Es cierto que no todos somos iguales y que cada rincón del planeta tiene su propia manera de ser del que emerge un estilo determinado de gobierno, pero esto debe de aplicarse sin grandilocuencia ni mitología territorial; precisamente porque ahora gracias a los medios de comunicación, y a los adelantos técnicos el mundo se ha hecho más pequeño, y el comercio y las relaciones sociales están completamente interrelacionadas.
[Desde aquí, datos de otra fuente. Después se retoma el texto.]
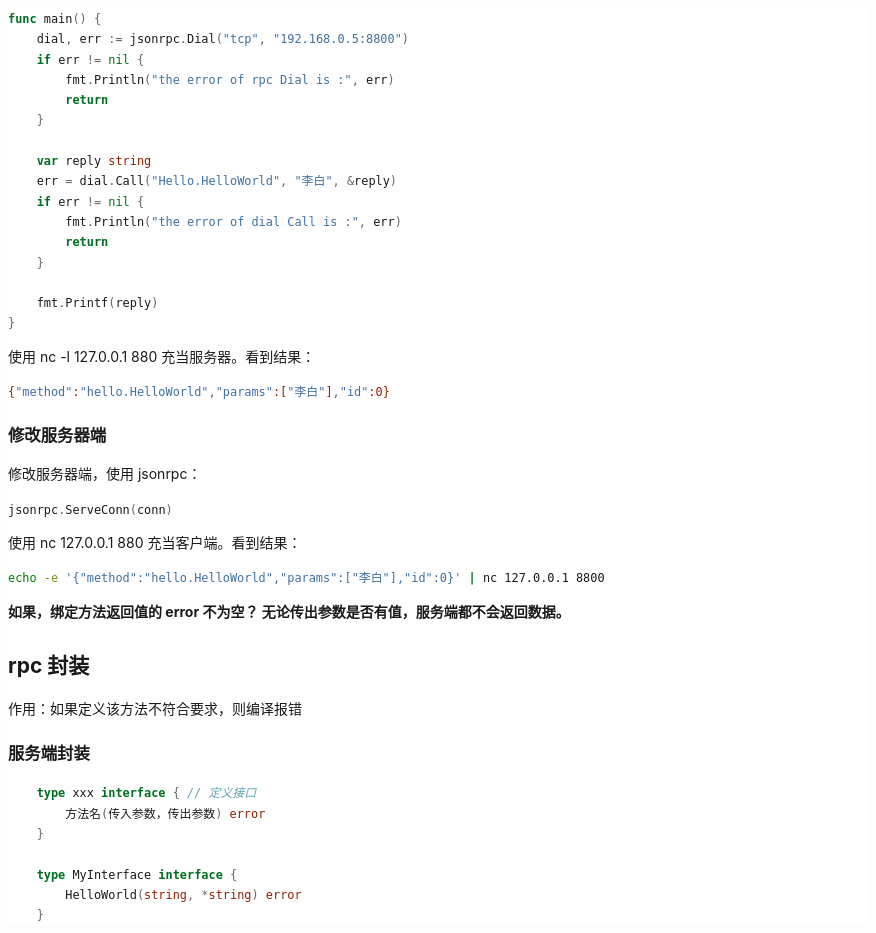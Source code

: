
 ```go
func main() {
	dial, err := jsonrpc.Dial("tcp", "192.168.0.5:8800")
	if err != nil {
		fmt.Println("the error of rpc Dial is :", err)
		return
	}
   
	var reply string
	err = dial.Call("Hello.HelloWorld", "李白", &reply)
	if err != nil {
		fmt.Println("the error of dial Call is :", err)
		return
	}

	fmt.Printf(reply)
}
```

使用 nc -l 127.0.0.1 880 充当服务器。看到结果：

```sh
{"method":"hello.HelloWorld","params":["李白"],"id":0}
```

### 修改服务器端

修改服务器端，使用 jsonrpc：

```go
jsonrpc.ServeConn(conn)
```

使用 nc 127.0.0.1 880 充当客户端。看到结果：

```sh
echo -e '{"method":"hello.HelloWorld","params":["李白"],"id":0}' | nc 127.0.0.1 8800
```

**如果，绑定方法返回值的 error 不为空？ 无论传出参数是否有值，服务端都不会返回数据。** 

## rpc 封装

作用：如果定义该方法不符合要求，则编译报错

### 服务端封装

```go
    type xxx interface { // 定义接口
        方法名(传入参数，传出参数) error
    }
    
    type MyInterface interface {
        HelloWorld(string, *string) error
    }
```
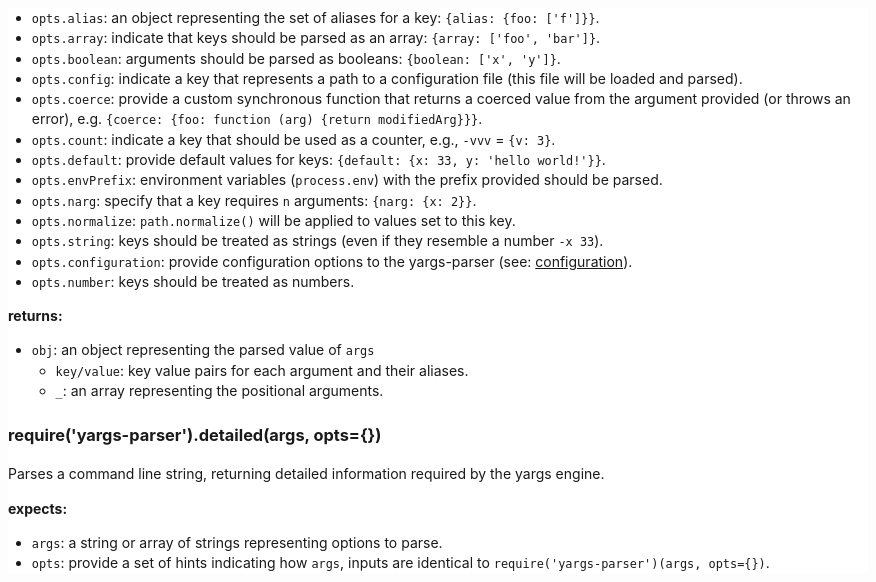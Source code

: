 <ul>
<li><code>opts.alias</code>: an object representing the set of aliases for a key: <code>{alias: {foo: ['f']}}</code>.</li>
<li><code>opts.array</code>: indicate that keys should be parsed as an array: <code>{array: ['foo', 'bar']}</code>.</li>
<li><code>opts.boolean</code>: arguments should be parsed as booleans: <code>{boolean: ['x', 'y']}</code>.</li>
<li><code>opts.config</code>: indicate a key that represents a path to a configuration file (this file will be loaded and parsed).</li>
<li><code>opts.coerce</code>: provide a custom synchronous function that returns a coerced value from the argument provided
(or throws an error), e.g. <code>{coerce: {foo: function (arg) {return modifiedArg}}}</code>.</li>
<li><code>opts.count</code>: indicate a key that should be used as a counter, e.g., <code>-vvv</code> = <code>{v: 3}</code>.</li>
<li><code>opts.default</code>: provide default values for keys: <code>{default: {x: 33, y: 'hello world!'}}</code>.</li>
<li><code>opts.envPrefix</code>: environment variables (<code>process.env</code>) with the prefix provided should be parsed.</li>
<li><code>opts.narg</code>: specify that a key requires <code>n</code> arguments: <code>{narg: {x: 2}}</code>.</li>
<li><code>opts.normalize</code>: <code>path.normalize()</code> will be applied to values set to this key.</li>
<li><code>opts.string</code>: keys should be treated as strings (even if they resemble a number <code>-x 33</code>).</li>
<li><code>opts.configuration</code>: provide configuration options to the yargs-parser (see: <a href="#configuration">configuration</a>).</li>
<li><code>opts.number</code>: keys should be treated as numbers.</li>
</ul></li>
</ul>

<p><strong>returns:</strong></p>

<ul>
<li><code>obj</code>: an object representing the parsed value of <code>args</code>

<ul>
<li><code>key/value</code>: key value pairs for each argument and their aliases.</li>
<li><code>_</code>: an array representing the positional arguments.</li>
</ul></li>
</ul>

<h3 id="require%27yargs-parser%27.detailedargs%2C-opts%3D%7B%7D">require('yargs-parser').detailed(args, opts={})</h3>

<p>Parses a command line string, returning detailed information required by the
yargs engine.</p>

<p><strong>expects:</strong></p>

<ul>
<li><code>args</code>: a string or array of strings representing options to parse.</li>
<li><code>opts</code>: provide a set of hints indicating how <code>args</code>, inputs are identical to <code>require('yargs-parser')(args, opts={})</code>.</li>
</ul>
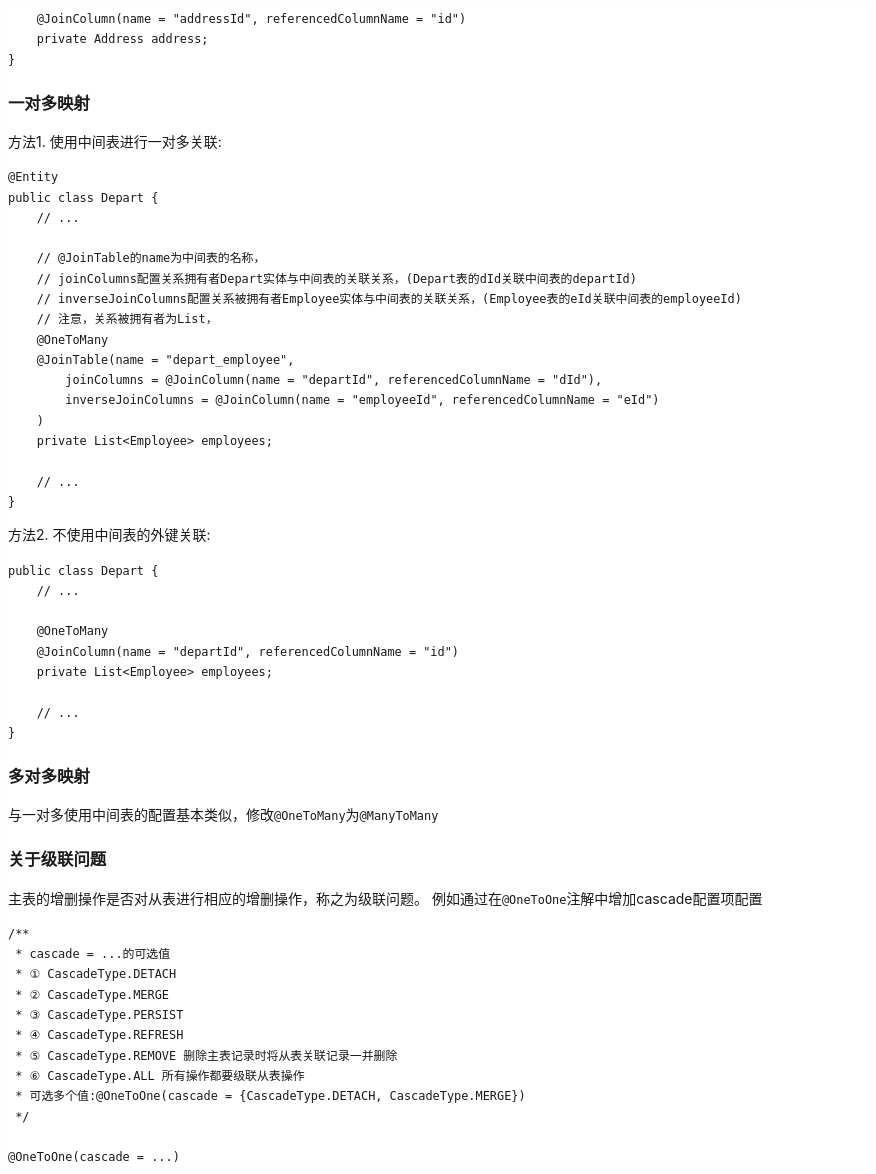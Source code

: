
 ```
    @JoinColumn(name = "addressId", referencedColumnName = "id")
    private Address address;
}
```

### 一对多映射
方法1. 使用中间表进行一对多关联:

```
@Entity
public class Depart {
    // ...

    // @JoinTable的name为中间表的名称，
    // joinColumns配置关系拥有者Depart实体与中间表的关联关系，(Depart表的dId关联中间表的departId)
    // inverseJoinColumns配置关系被拥有者Employee实体与中间表的关联关系，(Employee表的eId关联中间表的employeeId)
    // 注意，关系被拥有者为List，
    @OneToMany
    @JoinTable(name = "depart_employee",
        joinColumns = @JoinColumn(name = "departId", referencedColumnName = "dId"),
        inverseJoinColumns = @JoinColumn(name = "employeeId", referencedColumnName = "eId")
    )
    private List<Employee> employees;

    // ...
}
```

方法2. 不使用中间表的外键关联:

```
public class Depart {
    // ...

    @OneToMany
    @JoinColumn(name = "departId", referencedColumnName = "id")
    private List<Employee> employees;

    // ...
}
```

### 多对多映射

与一对多使用中间表的配置基本类似，修改`@OneToMany`为`@ManyToMany`

### 关于级联问题
主表的增删操作是否对从表进行相应的增删操作，称之为级联问题。
例如通过在`@OneToOne`注解中增加cascade配置项配置

```
/**
 * cascade = ...的可选值
 * ① CascadeType.DETACH
 * ② CascadeType.MERGE
 * ③ CascadeType.PERSIST
 * ④ CascadeType.REFRESH
 * ⑤ CascadeType.REMOVE 删除主表记录时将从表关联记录一并删除
 * ⑥ CascadeType.ALL 所有操作都要级联从表操作
 * 可选多个值:@OneToOne(cascade = {CascadeType.DETACH, CascadeType.MERGE})
 */

@OneToOne(cascade = ...)
```

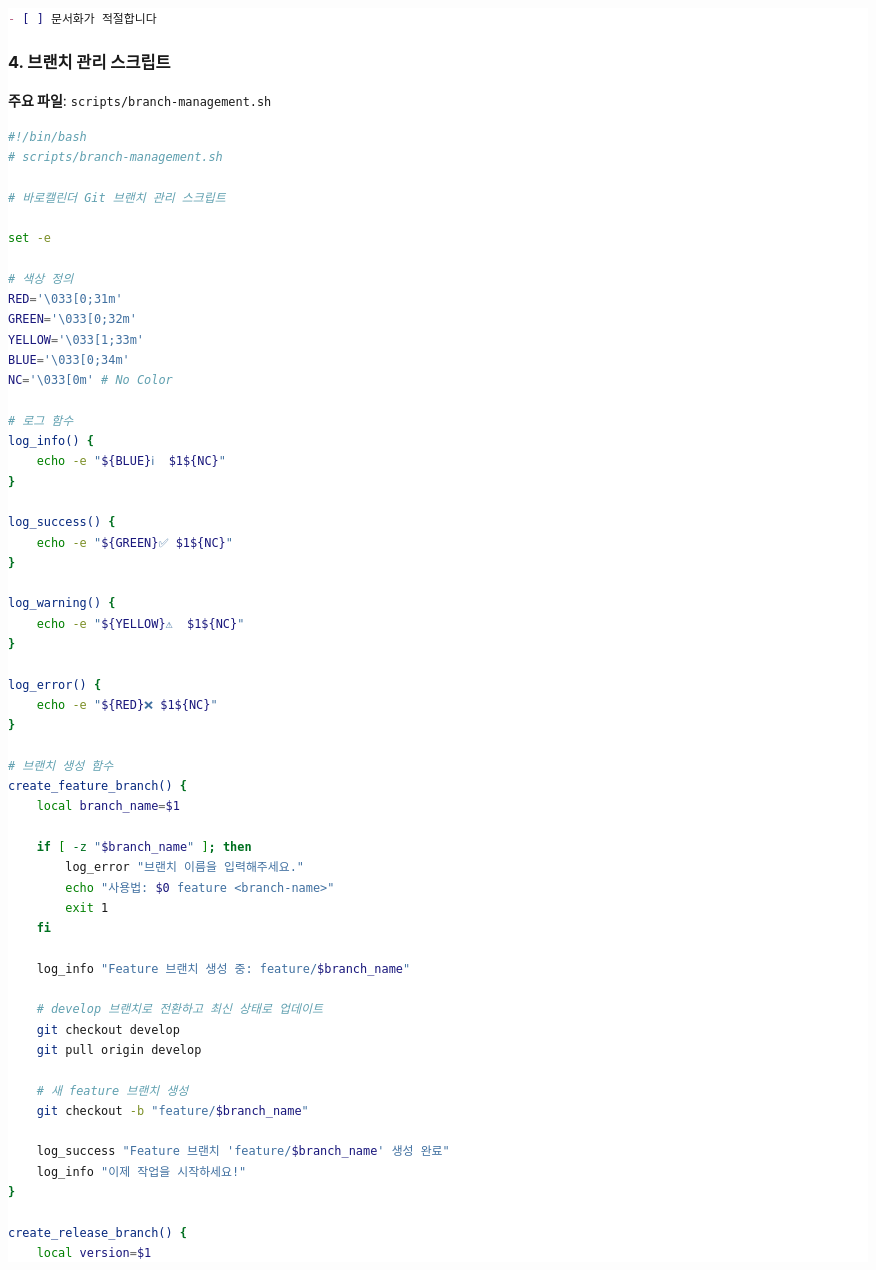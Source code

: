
 ```markdown
- [ ] 문서화가 적절합니다
```

### 4. 브랜치 관리 스크립트

**주요 파일**: `scripts/branch-management.sh`

```bash
#!/bin/bash
# scripts/branch-management.sh

# 바로캘린더 Git 브랜치 관리 스크립트

set -e

# 색상 정의
RED='\033[0;31m'
GREEN='\033[0;32m'
YELLOW='\033[1;33m'
BLUE='\033[0;34m'
NC='\033[0m' # No Color

# 로그 함수
log_info() {
    echo -e "${BLUE}ℹ️  $1${NC}"
}

log_success() {
    echo -e "${GREEN}✅ $1${NC}"
}

log_warning() {
    echo -e "${YELLOW}⚠️  $1${NC}"
}

log_error() {
    echo -e "${RED}❌ $1${NC}"
}

# 브랜치 생성 함수
create_feature_branch() {
    local branch_name=$1
    
    if [ -z "$branch_name" ]; then
        log_error "브랜치 이름을 입력해주세요."
        echo "사용법: $0 feature <branch-name>"
        exit 1
    fi
    
    log_info "Feature 브랜치 생성 중: feature/$branch_name"
    
    # develop 브랜치로 전환하고 최신 상태로 업데이트
    git checkout develop
    git pull origin develop
    
    # 새 feature 브랜치 생성
    git checkout -b "feature/$branch_name"
    
    log_success "Feature 브랜치 'feature/$branch_name' 생성 완료"
    log_info "이제 작업을 시작하세요!"
}

create_release_branch() {
    local version=$1
```
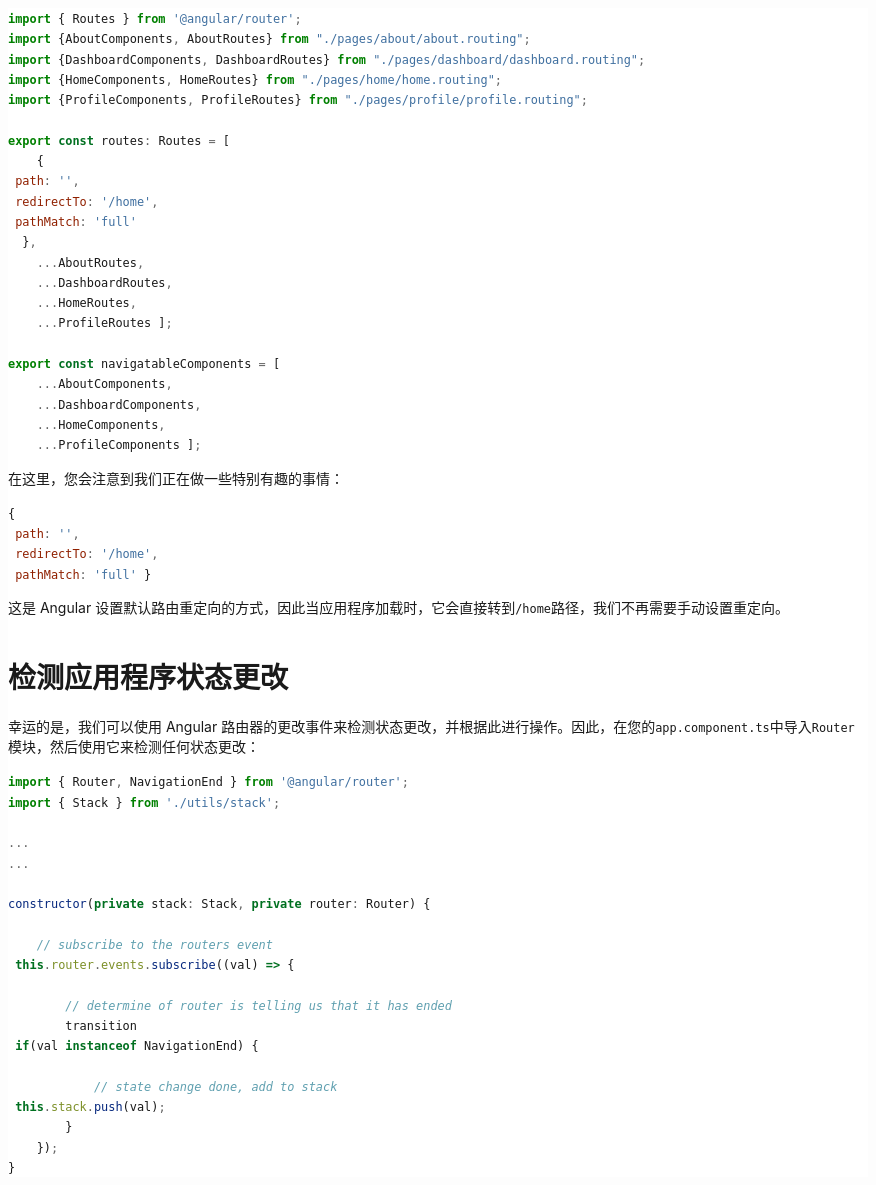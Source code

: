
 ```js
import { Routes } from '@angular/router';
import {AboutComponents, AboutRoutes} from "./pages/about/about.routing";
import {DashboardComponents, DashboardRoutes} from "./pages/dashboard/dashboard.routing";
import {HomeComponents, HomeRoutes} from "./pages/home/home.routing";
import {ProfileComponents, ProfileRoutes} from "./pages/profile/profile.routing";

export const routes: Routes = [
    {
 path: '',
 redirectTo: '/home',
 pathMatch: 'full'
  },
    ...AboutRoutes,
    ...DashboardRoutes,
    ...HomeRoutes,
    ...ProfileRoutes ];

export const navigatableComponents = [
    ...AboutComponents,
    ...DashboardComponents,
    ...HomeComponents,
    ...ProfileComponents ];
```

在这里，您会注意到我们正在做一些特别有趣的事情：

```js
{
 path: '',
 redirectTo: '/home',
 pathMatch: 'full' }
```

这是 Angular 设置默认路由重定向的方式，因此当应用程序加载时，它会直接转到`/home`路径，我们不再需要手动设置重定向。

# 检测应用程序状态更改

幸运的是，我们可以使用 Angular 路由器的更改事件来检测状态更改，并根据此进行操作。因此，在您的`app.component.ts`中导入`Router`模块，然后使用它来检测任何状态更改：

```js
import { Router, NavigationEnd } from '@angular/router';
import { Stack } from './utils/stack';

...
...

constructor(private stack: Stack, private router: Router) {

    // subscribe to the routers event
 this.router.events.subscribe((val) => {

        // determine of router is telling us that it has ended
        transition
 if(val instanceof NavigationEnd) {

            // state change done, add to stack
 this.stack.push(val);
        }
    });
}
```
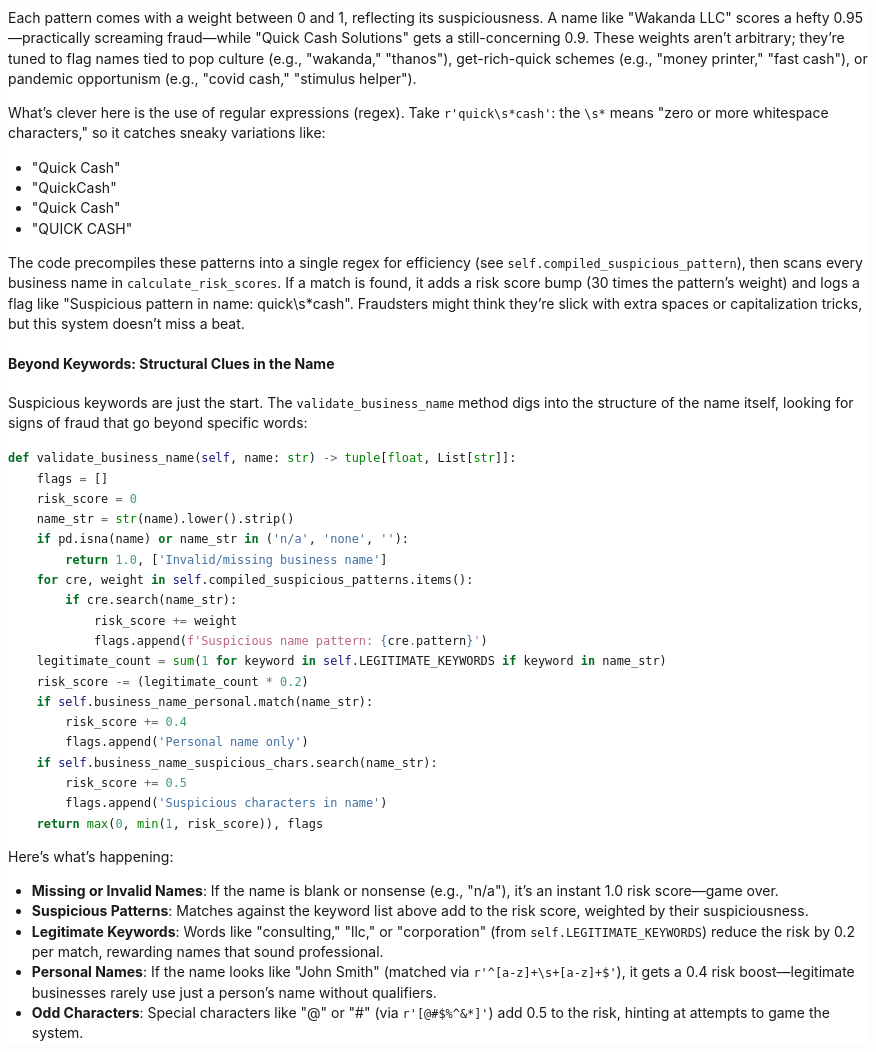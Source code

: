 Each pattern comes with a weight between 0 and 1, reflecting its suspiciousness. A name like "Wakanda LLC" scores a hefty 0.95—practically screaming fraud—while "Quick Cash Solutions" gets a still-concerning 0.9. These weights aren’t arbitrary; they’re tuned to flag names tied to pop culture (e.g., "wakanda," "thanos"), get-rich-quick schemes (e.g., "money printer," "fast cash"), or pandemic opportunism (e.g., "covid cash," "stimulus helper").

What’s clever here is the use of regular expressions (regex). Take `r'quick\s*cash'`: the `\s*` means "zero or more whitespace characters," so it catches sneaky variations like:
- "Quick Cash"
- "QuickCash"
- "Quick    Cash"
- "QUICK   CASH"

The code precompiles these patterns into a single regex for efficiency (see `self.compiled_suspicious_pattern`), then scans every business name in `calculate_risk_scores`. If a match is found, it adds a risk score bump (30 times the pattern’s weight) and logs a flag like "Suspicious pattern in name: quick\s*cash". Fraudsters might think they’re slick with extra spaces or capitalization tricks, but this system doesn’t miss a beat.

#### Beyond Keywords: Structural Clues in the Name

Suspicious keywords are just the start. The `validate_business_name` method digs into the structure of the name itself, looking for signs of fraud that go beyond specific words:

```python
def validate_business_name(self, name: str) -> tuple[float, List[str]]:
    flags = []
    risk_score = 0
    name_str = str(name).lower().strip()
    if pd.isna(name) or name_str in ('n/a', 'none', ''):
        return 1.0, ['Invalid/missing business name']
    for cre, weight in self.compiled_suspicious_patterns.items():
        if cre.search(name_str):
            risk_score += weight
            flags.append(f'Suspicious name pattern: {cre.pattern}')
    legitimate_count = sum(1 for keyword in self.LEGITIMATE_KEYWORDS if keyword in name_str)
    risk_score -= (legitimate_count * 0.2)
    if self.business_name_personal.match(name_str):
        risk_score += 0.4
        flags.append('Personal name only')
    if self.business_name_suspicious_chars.search(name_str):
        risk_score += 0.5
        flags.append('Suspicious characters in name')
    return max(0, min(1, risk_score)), flags
```
Here’s what’s happening:
- **Missing or Invalid Names**: If the name is blank or nonsense (e.g., "n/a"), it’s an instant 1.0 risk score—game over.
- **Suspicious Patterns**: Matches against the keyword list above add to the risk score, weighted by their suspiciousness.
- **Legitimate Keywords**: Words like "consulting," "llc," or "corporation" (from `self.LEGITIMATE_KEYWORDS`) reduce the risk by 0.2 per match, rewarding names that sound professional.
- **Personal Names**: If the name looks like "John Smith" (matched via `r'^[a-z]+\s+[a-z]+$'`), it gets a 0.4 risk boost—legitimate businesses rarely use just a person’s name without qualifiers.
- **Odd Characters**: Special characters like "@" or "#" (via `r'[@#$%^&*]'`) add 0.5 to the risk, hinting at attempts to game the system.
Sin embargo las autoridades mitico-nacionalistas de mi región, se han saltado la Ley a la torera que emana de la Constitución del país, por lo que algunos políticos están en la cárcel, y a través del poder de una brutal propaganda han adoctrinado al ciudadano medio, y peór aún a los niños de las escuelas para llevarlos a su causa independentista y revolucionaria de vía estrecha. "Nosotros somos los buenos, y España tan fascita ella, es la mala que nos reprime ¡Somos víctimas del franquismo!" - repiten machaconamente, cuando ésto es totalmente falso-. Y el pueblo, como no tiene nunguna tradición filosófica; o lo que es lo mismo un escaso juício crítico se deja embaucar. Porque caray, eso de razonar no es divertido; no engancha; no hace Historia.

Por tanto la gente se lanza a la calle un modo bárbaro y destroza cuánto sale a su paso, plantando cara al Estado de la Nación.

El fanático nacionalista tampoco matiza. Para él el contexto histórico de una época no cuenta para nada. Pues suele transferir las circunstancias, la problemática social de un lejano ayer al hoy. Así que dicho fanático cree que políticamente Cataluña está igual de reprimida que en 1.714 cuando hubo la Guerra de Secesión, y el rey Felipe V castigó con dureza a la cultura y al idioma catalán a causa de rechazar los barceloneses su reinado en favor del rey de Austria. Claro que en aquel un tiempo viajar era una aventura tremenda. Y para ir de Barcelona a Lérida - una provincia vecina- se iba en una berlina y se tardaba una semana. De manera que la gente no veía mucho mundo y enfatizaban su terruño. En consecuencia el fanático todavía espera vencer al centralismo español.